Сижу я раз тоже в режиссерской в антракте. Мимо по коридору слуги проносят корзину цветов. Ее потом поднесут при вызовах на публике одному из сидевших в режиссерской артистов. Увидев это, другой из сидевших тут же участников спектакля разражается фразой:
– Ах, цветы! А я-то, дурак, забыл заказать себе сегодня корзину.
Однажды я слушал оперу, стоя в темной кулисе среди группы рабочих сцены. На сцене пел певец и, к сожалению, неудачно: был «не в голосе». И вдруг стоявший неподалеку другой певец – конкурент поющего, не заметив меня, при особенно неудачной ноте на сцене… перекрестился и произнес, не стесняясь:
– Бог со мной, Бог со мной! Следующий спектакль буду петь я!
Я часто задумывался над причинами подобных явлений и пришел к выводу, что в них есть какая-то своя логика, – одно вытекает из другого. В самом деле, что связывает оперных артистов, что приводит их в театр? Одинаковая любовь к искусству? Одни стремления, идеалы?
Отнюдь нет! Всего только то, что у одного голос и у другого голос, у одного музыкальность и у другого музыкальность. Только по этим данным и составляется оперная труппа. Иные данные при этом значения не имеют.
Артистки-женщины Мариинского театра были гораздо мягче мужчин. По крайней мере, с ними было легче сговориться о совместных достижениях. А некоторые из них не только не отказывались вместе достигать, но сами настаивали на этом, приглашали к себе на дом партнеров, чтобы лучше спеться и сделать сцену.
Однако в общем и конечном итоге о составе труппы Мариинского театра приходится сказать так: мы проходили в нем образцовую школу музыкально-театрального воспитания, но мы стояли вне жизни. Мы «служили» и в большинстве случаев не зависели от публики; дослуживались до пенсий, до наград за выслугу лет. Но мы не были гражданами Великой страны, и нам до всего было «все равно». Нам казалось, что бы там ни было, а мы-то уж будем существовать при всяких условиях. Мы – баловни судьбы!

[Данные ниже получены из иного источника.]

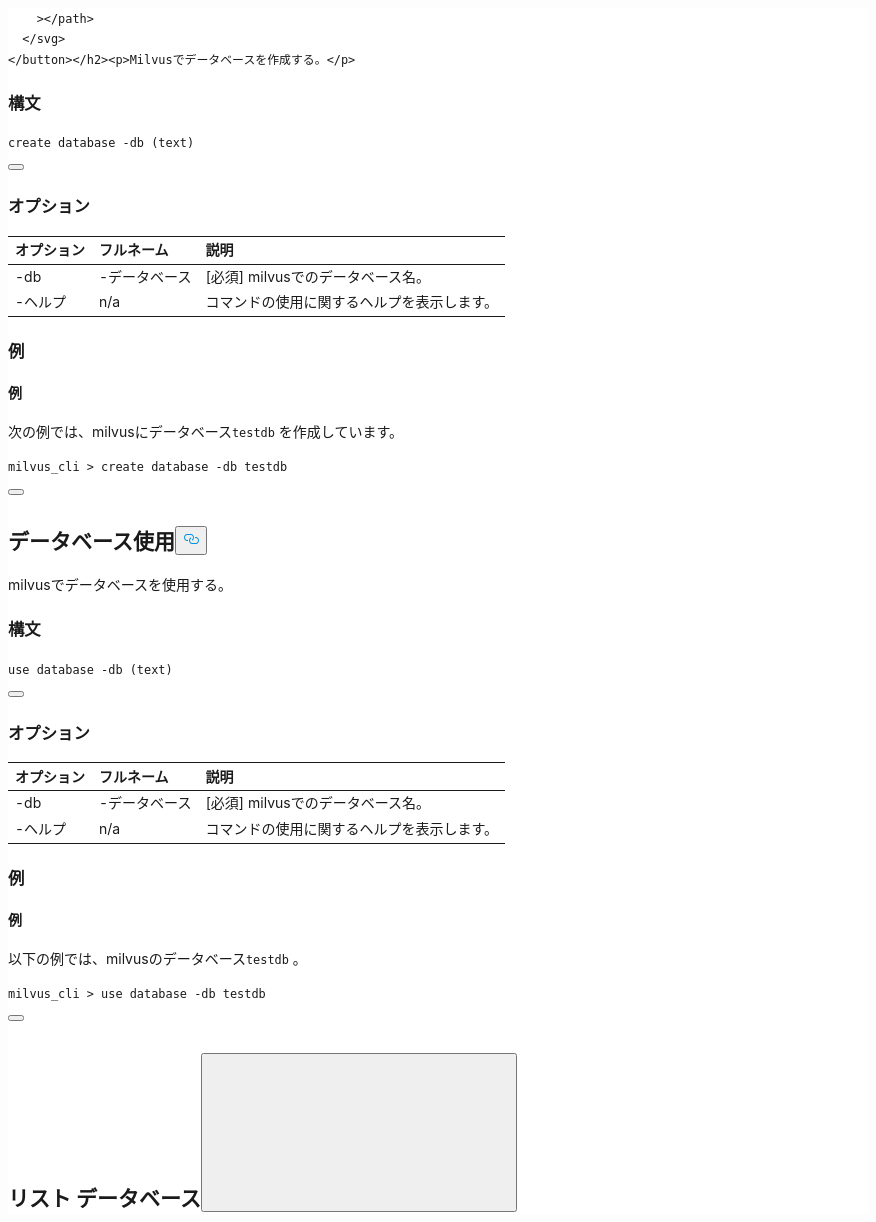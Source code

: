         ></path>
      </svg>
    </button></h2><p>Milvusでデータベースを作成する。</p>
<p><h3 id="create-database">構文</h3></p>
<pre><code translate="no" class="language-shell">create database -db (text)
<button class="copy-code-btn"></button></code></pre>
<h3 id="Options" class="common-anchor-header">オプション</h3><table>
<thead>
<tr><th style="text-align:left">オプション</th><th style="text-align:left">フルネーム</th><th style="text-align:left">説明</th></tr>
</thead>
<tbody>
<tr><td style="text-align:left">-db</td><td style="text-align:left">-データベース</td><td style="text-align:left">[必須] milvusでのデータベース名。</td></tr>
<tr><td style="text-align:left">-ヘルプ</td><td style="text-align:left">n/a</td><td style="text-align:left">コマンドの使用に関するヘルプを表示します。</td></tr>
</tbody>
</table>
<h3 id="Examples" class="common-anchor-header">例</h3><h4 id="Example-1" class="common-anchor-header">例</h4><p>次の例では、milvusにデータベース<code translate="no">testdb</code> を作成しています。</p>
<pre><code translate="no" class="language-shell">milvus_cli &gt; create database -db testdb
<button class="copy-code-btn"></button></code></pre>
<h2 id="use-Database" class="common-anchor-header">データベース使用<button data-href="#use-Database" class="anchor-icon" translate="no">
      <svg translate="no"
        aria-hidden="true"
        focusable="false"
        height="20"
        version="1.1"
        viewBox="0 0 16 16"
        width="16"
      >
        <path
          fill="#0092E4"
          fill-rule="evenodd"
          d="M4 9h1v1H4c-1.5 0-3-1.69-3-3.5S2.55 3 4 3h4c1.45 0 3 1.69 3 3.5 0 1.41-.91 2.72-2 3.25V8.59c.58-.45 1-1.27 1-2.09C10 5.22 8.98 4 8 4H4c-.98 0-2 1.22-2 2.5S3 9 4 9zm9-3h-1v1h1c1 0 2 1.22 2 2.5S13.98 12 13 12H9c-.98 0-2-1.22-2-2.5 0-.83.42-1.64 1-2.09V6.25c-1.09.53-2 1.84-2 3.25C6 11.31 7.55 13 9 13h4c1.45 0 3-1.69 3-3.5S14.5 6 13 6z"
        ></path>
      </svg>
    </button></h2><p>milvusでデータベースを使用する。</p>
<p><h3 id="use-database">構文</h3></p>
<pre><code translate="no" class="language-shell">use database -db (text)
<button class="copy-code-btn"></button></code></pre>
<h3 id="Options" class="common-anchor-header">オプション</h3><table>
<thead>
<tr><th style="text-align:left">オプション</th><th style="text-align:left">フルネーム</th><th style="text-align:left">説明</th></tr>
</thead>
<tbody>
<tr><td style="text-align:left">-db</td><td style="text-align:left">-データベース</td><td style="text-align:left">[必須] milvusでのデータベース名。</td></tr>
<tr><td style="text-align:left">-ヘルプ</td><td style="text-align:left">n/a</td><td style="text-align:left">コマンドの使用に関するヘルプを表示します。</td></tr>
</tbody>
</table>
<h3 id="Examples" class="common-anchor-header">例</h3><h4 id="Example-1" class="common-anchor-header">例</h4><p>以下の例では、milvusのデータベース<code translate="no">testdb</code> 。</p>
<pre><code translate="no" class="language-shell">milvus_cli &gt; use database -db testdb
<button class="copy-code-btn"></button></code></pre>
<h2 id="list-Databases" class="common-anchor-header">リスト データベース<button data-href="#list-Databases" class="anchor-icon" translate="no">
      <svg translate="no"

Но жизнь добралась-таки и до нас и потребовала активности.
Русская опера вообще
Русская опера представляет собою явление до такой степени сложное и своеобразное, что не знаешь, с какой стороны к нему и подойти, – про что вспомнить, о чем рассказать?
Но мне кажется, что в кратком очерке рациональнее всего рассказать не столько о русской опере, сколько об опере в былой России и о том, как мы там любили оперу (свою или чужую, это все равно). Я думаю, что так, как мы любили, оперу не любят нигде.
Я уже упоминал о том, как относилась к опере русская молодежь – «лучшая в мире», по выражению приезжавших в Россию мировых знаменитостей; как мы, можно сказать, «с малых лет» – еще гимназистами, а позже студентами – приучались шуметь и «создавать успех» любимым артистам; как мы, ходя в оперу на последние гроши, вызывали стройным хором (аккордом) своих любимцев несчетное число раз; как встречали их у подъезда театра, выпрягали лошадей и сами впрягались в экипажи и устраивали артистам ночные овации на улице… Все это несказанно изумляло и восхищало иностранцев, и они часто с восторгом вспоминают, прежде всего, именно эту молодую Россию.